Muro sì. Muro no. Il dilemma è posto a un terzo circa di World War Z, il nuovo kolossal digital-pandemico dedicato ai morti viventi diretto dallo svizzero-tedesco-hollywoodiano Marc Forster e prodotto dalla Plan B di Brad Pitt. Tratto da World War Z: An Oral History of the Zombie War di Max Brooks – figlio di Mel – libro gemello di The Zombie Survival Guide Complete Protection from the Living Dead, il film è una specie di Giro del mondo in 80 giorni con zombie. Riprendendo la struttura mockumentary del libro di Brooks, ossia un resoconto giornalistico di un inviato dell’Onu che tenta di trovare il paziente zero e quindi la causa della pandemia, il film di Forster traccia, una mappa delle varie tipologie nazionali di risposta all’offensiva dei morti viventi.

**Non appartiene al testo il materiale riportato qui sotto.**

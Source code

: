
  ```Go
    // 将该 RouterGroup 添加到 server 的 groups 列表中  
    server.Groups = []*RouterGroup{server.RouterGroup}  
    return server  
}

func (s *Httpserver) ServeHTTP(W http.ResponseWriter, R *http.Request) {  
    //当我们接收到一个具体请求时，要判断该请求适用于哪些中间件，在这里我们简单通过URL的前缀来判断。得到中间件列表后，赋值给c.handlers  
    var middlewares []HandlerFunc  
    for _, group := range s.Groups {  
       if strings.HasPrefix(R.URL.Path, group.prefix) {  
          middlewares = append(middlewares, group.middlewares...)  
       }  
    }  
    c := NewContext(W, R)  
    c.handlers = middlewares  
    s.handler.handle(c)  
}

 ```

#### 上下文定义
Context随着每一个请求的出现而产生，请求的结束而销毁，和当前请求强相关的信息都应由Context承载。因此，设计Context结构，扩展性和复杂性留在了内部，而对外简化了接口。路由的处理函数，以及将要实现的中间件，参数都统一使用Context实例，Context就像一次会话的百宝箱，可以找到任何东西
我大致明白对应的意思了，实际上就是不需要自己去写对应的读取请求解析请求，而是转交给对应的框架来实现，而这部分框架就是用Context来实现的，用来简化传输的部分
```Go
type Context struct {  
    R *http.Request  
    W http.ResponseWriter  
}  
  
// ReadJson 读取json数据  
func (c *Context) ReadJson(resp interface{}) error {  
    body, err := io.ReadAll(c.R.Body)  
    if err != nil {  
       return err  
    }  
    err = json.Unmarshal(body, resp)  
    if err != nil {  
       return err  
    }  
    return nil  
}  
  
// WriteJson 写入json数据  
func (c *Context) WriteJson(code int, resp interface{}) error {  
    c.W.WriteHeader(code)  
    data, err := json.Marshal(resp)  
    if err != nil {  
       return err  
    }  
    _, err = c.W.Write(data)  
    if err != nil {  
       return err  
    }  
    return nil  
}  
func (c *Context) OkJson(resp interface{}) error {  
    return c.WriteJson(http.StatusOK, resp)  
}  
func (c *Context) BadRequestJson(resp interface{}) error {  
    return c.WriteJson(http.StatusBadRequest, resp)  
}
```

Ciò che fa la differenza rispetto agli altri film di materia zombesca più o meno recenti è che in onore al canone romeriano resta intatta la volontà di una visione politica del racconto del contagio nonostante anche gli zombi di WWZ scattino come centometristi dopati (discutibile innovazione che si deve a Dan O’Bannon con il suo Il ritorno dei morti viventi). In aperta polemica con l’isolazionismo statunitense e memore della criminale incompetenza con la quale il governo Usa ha fronteggiato Katrina, Brooks irride all’incapacità dell’apparato della sicurezza nazionale di pensare al di là dei propri steccati (e alzi la mano chi al tempo dei fatti di New Orleans non ha pensato agli scenari apocalittici di Romero…). Così non meraviglia che, dopo una puntata in Cina (la memoria della Sars è ancora viva), l’inviato Pitt si precipiti a Gerusalemme dove, a quanto pare, il contagio è tenuto controllo. Nel libro, Israele abbandona i territori occupati all’esplodere dell’emergenza contagio permettendo l’accesso in città solo a palestinesi non contagiati perché «ogni uomo salvato è uno di meno di loro». La visione di una terra promessa igienicamente corretta è da brividi ma d’altronde non è quanto si predica anche dalle nostre parti per quanto riguarda i non italiani o i non padani? Con un tocco di divertita ironia, si attribuisce la saggezza delle misure preventive israeliane al «decimo uomo», ossia il decimo saggio che deve confutare quanto sostenuto dai nove che l’hanno preceduto. E anche qui c’è una lezione da cogliere. Come dire che se la parola «zombie» torna in tutti i report del Mossad, probabilmente proprio di zombie si tratta.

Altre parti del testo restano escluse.